• _WHAT IS BEING ASKED_: Return the lines below exactly, starting with the line that contains "では、与えられた点列に有界性がない場合はどうすればいいのか？" and stopping after the last line.

• _TASK INPUT_:
###

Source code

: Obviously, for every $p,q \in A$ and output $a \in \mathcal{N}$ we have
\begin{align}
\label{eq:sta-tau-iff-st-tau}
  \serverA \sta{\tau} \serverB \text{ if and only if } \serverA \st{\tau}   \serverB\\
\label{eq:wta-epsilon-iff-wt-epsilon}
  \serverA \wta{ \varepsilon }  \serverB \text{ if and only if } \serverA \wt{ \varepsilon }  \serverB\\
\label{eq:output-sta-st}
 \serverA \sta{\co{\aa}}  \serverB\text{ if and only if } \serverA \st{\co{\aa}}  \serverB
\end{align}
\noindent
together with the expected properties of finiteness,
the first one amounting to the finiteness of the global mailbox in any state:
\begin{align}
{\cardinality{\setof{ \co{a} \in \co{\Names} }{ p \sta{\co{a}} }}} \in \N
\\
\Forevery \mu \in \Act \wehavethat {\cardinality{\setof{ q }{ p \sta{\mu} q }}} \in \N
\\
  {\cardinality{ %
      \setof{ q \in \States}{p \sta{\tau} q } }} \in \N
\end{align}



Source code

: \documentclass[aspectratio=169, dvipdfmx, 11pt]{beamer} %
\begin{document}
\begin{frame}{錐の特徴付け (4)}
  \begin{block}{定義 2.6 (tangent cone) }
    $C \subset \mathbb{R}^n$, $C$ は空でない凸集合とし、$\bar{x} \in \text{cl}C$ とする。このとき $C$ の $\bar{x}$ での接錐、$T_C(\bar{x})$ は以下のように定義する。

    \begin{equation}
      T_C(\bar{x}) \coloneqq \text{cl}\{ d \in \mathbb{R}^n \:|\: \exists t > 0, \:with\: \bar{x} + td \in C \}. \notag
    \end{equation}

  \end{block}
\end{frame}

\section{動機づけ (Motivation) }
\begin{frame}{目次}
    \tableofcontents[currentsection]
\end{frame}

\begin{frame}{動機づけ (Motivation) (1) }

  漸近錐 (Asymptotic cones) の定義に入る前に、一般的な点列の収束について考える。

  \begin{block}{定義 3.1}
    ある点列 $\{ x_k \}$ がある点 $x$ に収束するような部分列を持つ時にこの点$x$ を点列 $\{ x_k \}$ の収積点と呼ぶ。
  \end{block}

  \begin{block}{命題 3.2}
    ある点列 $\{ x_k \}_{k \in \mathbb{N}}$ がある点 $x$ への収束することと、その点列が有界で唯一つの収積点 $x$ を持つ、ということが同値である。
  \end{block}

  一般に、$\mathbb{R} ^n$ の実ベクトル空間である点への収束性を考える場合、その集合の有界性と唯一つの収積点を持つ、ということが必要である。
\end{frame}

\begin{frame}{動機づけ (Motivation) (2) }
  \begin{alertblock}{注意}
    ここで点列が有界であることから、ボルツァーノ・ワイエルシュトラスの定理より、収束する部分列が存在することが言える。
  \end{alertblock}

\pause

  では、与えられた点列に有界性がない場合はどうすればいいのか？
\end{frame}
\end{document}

###

• _RESPONSE TO THE EXERCISE_:
  では、与えられた点列に有界性がない場合はどうすればいいのか？
\end{frame}
\end{document}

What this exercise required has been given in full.